Since the early German romantics the thought has been around that criticism completes the work it criticises on a higher level of reflection. Put less obstrusely,a critic who reflects on or thinks about a work of art brings out aspects that are present in the work but not immediately seen at first glance. Sometimes these aspects are not even intentionally placed there by the author, but determined by his time, his social position, his unconscious hopes and fears. Of course, insofar as there is no end to possible interpretations of a single work, criticism – like the work itself – is a project without end, a utopian project.

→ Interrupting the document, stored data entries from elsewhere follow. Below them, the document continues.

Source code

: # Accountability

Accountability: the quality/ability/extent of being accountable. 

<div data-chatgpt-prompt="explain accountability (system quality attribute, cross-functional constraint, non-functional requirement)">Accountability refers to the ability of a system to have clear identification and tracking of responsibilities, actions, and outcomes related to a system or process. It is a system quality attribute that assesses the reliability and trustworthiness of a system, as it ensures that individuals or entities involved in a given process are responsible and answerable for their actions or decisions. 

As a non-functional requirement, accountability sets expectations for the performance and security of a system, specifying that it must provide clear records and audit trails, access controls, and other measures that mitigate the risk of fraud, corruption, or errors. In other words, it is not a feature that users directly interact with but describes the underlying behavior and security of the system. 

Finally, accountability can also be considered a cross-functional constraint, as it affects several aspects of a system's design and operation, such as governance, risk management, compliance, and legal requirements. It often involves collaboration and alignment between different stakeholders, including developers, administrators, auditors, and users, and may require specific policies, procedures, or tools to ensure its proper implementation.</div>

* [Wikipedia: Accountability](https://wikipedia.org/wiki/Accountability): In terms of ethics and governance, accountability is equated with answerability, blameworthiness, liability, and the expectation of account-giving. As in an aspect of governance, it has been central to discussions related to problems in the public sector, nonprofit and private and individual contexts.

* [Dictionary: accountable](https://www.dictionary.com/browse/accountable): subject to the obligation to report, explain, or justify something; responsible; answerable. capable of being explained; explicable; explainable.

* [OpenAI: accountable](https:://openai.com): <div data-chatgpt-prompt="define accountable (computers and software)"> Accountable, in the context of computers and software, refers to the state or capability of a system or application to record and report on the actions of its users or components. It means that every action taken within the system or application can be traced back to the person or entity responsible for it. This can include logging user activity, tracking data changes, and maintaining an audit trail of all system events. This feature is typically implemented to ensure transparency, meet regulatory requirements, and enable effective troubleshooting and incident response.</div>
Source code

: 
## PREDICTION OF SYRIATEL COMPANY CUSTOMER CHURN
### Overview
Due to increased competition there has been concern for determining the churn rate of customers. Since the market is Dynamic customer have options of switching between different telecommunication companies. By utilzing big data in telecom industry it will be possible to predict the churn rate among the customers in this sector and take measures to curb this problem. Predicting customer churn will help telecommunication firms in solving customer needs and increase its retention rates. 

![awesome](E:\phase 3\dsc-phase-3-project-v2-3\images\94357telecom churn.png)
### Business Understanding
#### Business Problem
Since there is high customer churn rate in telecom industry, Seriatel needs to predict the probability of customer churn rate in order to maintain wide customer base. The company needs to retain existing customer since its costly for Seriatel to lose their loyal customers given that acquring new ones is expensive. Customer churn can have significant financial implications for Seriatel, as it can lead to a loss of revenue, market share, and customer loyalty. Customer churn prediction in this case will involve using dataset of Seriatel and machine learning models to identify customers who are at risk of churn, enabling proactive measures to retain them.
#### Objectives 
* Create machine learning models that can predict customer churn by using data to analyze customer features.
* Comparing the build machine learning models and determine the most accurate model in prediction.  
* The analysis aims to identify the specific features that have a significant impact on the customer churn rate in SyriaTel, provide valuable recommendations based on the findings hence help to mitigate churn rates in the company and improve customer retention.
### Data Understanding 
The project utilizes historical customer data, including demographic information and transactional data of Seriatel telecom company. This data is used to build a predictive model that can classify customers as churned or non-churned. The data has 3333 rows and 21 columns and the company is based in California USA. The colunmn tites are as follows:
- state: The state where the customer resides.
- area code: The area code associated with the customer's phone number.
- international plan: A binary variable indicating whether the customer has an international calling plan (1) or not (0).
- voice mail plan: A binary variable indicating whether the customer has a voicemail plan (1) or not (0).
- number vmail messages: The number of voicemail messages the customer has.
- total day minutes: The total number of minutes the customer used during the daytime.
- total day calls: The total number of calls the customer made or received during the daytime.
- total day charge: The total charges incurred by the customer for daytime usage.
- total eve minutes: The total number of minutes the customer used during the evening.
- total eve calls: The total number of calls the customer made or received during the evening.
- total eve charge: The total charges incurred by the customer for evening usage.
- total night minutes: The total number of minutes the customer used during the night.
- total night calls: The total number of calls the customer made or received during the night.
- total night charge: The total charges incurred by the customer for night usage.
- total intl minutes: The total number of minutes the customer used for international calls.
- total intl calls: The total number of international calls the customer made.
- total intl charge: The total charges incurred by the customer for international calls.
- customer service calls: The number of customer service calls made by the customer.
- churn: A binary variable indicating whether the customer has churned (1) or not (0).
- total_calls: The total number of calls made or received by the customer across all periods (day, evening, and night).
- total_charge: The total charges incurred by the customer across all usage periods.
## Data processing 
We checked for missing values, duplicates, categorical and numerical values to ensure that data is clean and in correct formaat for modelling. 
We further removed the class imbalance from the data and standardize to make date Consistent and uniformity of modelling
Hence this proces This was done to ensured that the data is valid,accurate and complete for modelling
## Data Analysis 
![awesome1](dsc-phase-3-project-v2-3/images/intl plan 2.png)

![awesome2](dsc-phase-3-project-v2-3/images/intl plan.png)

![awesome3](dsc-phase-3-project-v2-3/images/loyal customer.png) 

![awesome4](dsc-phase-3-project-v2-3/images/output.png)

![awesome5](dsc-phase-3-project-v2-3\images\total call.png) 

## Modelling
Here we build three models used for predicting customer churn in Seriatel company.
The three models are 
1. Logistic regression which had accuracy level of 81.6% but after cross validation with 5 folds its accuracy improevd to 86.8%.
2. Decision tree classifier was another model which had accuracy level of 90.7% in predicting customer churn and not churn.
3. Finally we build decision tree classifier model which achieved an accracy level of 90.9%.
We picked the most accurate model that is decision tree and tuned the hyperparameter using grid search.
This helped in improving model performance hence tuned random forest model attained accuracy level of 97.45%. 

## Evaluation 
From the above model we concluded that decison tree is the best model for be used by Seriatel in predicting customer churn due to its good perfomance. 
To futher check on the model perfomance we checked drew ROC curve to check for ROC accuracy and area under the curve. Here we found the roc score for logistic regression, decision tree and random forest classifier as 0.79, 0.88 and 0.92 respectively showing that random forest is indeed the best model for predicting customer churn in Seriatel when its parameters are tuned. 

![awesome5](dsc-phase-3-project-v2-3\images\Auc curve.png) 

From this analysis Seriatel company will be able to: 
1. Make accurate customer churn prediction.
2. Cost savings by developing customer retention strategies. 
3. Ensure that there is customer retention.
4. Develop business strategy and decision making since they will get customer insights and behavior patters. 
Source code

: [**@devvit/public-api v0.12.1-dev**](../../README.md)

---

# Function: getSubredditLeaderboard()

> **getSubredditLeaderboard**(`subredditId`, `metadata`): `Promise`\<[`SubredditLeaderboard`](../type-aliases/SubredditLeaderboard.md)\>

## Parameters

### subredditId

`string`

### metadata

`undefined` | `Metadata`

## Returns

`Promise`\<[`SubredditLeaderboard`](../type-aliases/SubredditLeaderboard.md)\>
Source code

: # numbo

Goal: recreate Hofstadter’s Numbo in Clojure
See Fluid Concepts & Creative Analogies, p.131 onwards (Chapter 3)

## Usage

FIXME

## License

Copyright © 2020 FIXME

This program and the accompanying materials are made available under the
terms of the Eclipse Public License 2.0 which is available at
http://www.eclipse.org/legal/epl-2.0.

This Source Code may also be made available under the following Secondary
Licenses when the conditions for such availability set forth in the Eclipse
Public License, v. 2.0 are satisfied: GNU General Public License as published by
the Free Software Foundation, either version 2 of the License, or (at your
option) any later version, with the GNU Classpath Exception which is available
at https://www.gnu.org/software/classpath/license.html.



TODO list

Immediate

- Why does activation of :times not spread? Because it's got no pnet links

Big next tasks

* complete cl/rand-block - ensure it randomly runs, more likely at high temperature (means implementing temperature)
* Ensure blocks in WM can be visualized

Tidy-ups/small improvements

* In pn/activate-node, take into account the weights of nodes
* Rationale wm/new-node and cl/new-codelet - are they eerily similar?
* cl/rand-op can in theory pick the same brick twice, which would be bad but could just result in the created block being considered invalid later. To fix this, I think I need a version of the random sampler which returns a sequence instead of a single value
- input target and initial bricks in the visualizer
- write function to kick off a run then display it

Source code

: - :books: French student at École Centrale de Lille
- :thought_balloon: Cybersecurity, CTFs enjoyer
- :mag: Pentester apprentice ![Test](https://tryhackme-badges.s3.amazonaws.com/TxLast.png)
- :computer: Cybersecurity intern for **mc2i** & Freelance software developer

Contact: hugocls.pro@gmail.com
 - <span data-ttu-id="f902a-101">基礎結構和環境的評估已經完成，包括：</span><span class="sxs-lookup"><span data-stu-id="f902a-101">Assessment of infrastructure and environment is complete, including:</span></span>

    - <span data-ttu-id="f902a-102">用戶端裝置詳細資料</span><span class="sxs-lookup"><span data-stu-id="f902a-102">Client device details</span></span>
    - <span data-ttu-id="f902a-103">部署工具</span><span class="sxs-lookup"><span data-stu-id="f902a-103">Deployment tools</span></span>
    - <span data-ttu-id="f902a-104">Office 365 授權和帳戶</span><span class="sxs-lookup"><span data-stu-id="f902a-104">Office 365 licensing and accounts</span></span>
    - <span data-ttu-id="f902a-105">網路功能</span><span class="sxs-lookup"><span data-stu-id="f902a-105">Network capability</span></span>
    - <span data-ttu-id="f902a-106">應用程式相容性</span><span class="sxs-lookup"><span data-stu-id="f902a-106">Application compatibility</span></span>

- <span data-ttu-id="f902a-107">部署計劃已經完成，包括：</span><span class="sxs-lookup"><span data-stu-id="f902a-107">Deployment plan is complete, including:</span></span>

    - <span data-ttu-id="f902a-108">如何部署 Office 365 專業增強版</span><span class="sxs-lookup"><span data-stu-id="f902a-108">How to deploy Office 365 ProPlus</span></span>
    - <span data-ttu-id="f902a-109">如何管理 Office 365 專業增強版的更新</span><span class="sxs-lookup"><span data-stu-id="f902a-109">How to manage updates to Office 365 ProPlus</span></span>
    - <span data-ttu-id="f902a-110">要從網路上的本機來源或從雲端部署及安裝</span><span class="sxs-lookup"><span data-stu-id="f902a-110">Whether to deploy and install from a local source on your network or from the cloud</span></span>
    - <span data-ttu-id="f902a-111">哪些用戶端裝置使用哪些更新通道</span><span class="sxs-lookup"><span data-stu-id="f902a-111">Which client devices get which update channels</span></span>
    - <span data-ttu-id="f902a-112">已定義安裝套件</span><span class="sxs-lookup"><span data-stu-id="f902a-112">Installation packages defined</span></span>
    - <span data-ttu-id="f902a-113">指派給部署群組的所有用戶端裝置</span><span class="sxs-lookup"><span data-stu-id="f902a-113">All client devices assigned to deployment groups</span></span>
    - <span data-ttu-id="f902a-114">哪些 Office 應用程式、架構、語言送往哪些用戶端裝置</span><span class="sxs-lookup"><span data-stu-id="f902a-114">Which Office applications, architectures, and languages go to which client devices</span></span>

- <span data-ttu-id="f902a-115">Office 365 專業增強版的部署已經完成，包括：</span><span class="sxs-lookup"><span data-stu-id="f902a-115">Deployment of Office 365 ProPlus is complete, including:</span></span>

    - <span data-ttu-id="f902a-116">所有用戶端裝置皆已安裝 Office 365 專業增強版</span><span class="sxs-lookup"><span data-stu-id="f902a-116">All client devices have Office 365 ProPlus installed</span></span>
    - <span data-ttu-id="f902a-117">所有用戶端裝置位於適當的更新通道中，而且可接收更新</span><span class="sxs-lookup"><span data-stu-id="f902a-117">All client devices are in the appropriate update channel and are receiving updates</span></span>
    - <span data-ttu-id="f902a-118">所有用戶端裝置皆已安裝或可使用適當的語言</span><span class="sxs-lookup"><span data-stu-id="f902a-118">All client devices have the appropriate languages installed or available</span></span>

This is a very flattering thought for a critic. We become sources of insights about works that not even their authors are aware of. Like little gods of the literary universe, we rest secure in our superior knowledge. Without us, all that makes literature worthwhile would remain hidden, intuited perhaps, but still buried beneath failing insight.
Yet experience, not least my own personal experience, seems to confirm the adage that those who can’t do, teach. Or in this case, criticise. How rare is a critical text that matches the eloquence, imaginative force, or simplicity of the text it criticises. Nor do critics, generally, make for good authors. Too much thought in fiction is like sand in one’s mouth. That granted, do critics do creative labour? Not creative in the sense of ‘the creative industries’ but creative precisely in the sense that authors are creative?
Creativity is allegedly one part inspiration and nine parts perspiration. The same holds true for criticism, whose prose style rarely even attempts to hide the perspiration that went into its production. In that sense it can even be said to be more honest. Criticism always lives off another text; it is never original. Tellingly it is also known as secondary literature. But, then, so do literary texts resonate with prior texts. Again, they are simply more covert about their sources (uncovering these is one of the tasks of criticism). And unlike other sciences – that in various ways claim to study the real world in which we live and breathe – criticism studies works of fiction, so how could it possibly lay claim to being less imaginary than its object of study? It’s all only words.